How many lines of the records hold the string "textbf"? Reply with the number alone.
--
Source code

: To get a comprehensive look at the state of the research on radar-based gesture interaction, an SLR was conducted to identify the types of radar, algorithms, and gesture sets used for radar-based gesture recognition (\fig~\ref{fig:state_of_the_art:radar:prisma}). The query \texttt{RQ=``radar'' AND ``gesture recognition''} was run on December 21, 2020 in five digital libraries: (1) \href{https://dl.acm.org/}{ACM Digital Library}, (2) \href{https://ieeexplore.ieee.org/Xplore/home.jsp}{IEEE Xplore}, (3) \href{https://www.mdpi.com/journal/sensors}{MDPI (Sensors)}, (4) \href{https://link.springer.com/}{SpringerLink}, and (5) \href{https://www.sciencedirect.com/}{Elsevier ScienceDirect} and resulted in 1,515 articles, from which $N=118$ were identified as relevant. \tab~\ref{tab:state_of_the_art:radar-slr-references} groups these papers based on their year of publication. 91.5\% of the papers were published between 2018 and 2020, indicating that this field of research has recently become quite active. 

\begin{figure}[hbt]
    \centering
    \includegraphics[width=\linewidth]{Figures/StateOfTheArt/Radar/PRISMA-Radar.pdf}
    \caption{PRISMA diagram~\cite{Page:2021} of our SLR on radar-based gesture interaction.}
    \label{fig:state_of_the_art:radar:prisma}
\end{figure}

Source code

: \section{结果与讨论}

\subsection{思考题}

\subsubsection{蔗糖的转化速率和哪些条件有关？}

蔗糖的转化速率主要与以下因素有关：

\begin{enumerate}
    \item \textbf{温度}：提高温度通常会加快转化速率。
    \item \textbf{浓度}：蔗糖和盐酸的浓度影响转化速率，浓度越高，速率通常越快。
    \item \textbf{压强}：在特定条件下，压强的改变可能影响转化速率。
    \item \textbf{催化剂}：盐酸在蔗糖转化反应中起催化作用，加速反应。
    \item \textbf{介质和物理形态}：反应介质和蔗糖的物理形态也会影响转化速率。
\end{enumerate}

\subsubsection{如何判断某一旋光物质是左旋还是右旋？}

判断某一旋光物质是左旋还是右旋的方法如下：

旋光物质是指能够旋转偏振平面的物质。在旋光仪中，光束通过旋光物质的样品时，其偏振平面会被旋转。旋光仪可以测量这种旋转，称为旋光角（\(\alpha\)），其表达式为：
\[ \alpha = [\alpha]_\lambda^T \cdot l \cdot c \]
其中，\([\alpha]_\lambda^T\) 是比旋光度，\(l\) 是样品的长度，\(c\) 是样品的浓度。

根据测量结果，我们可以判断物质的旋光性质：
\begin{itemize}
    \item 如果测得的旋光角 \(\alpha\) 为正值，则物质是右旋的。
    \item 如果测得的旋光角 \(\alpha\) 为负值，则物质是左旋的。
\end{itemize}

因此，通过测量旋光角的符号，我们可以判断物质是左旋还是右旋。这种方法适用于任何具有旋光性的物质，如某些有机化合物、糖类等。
--
• _Answer area_
5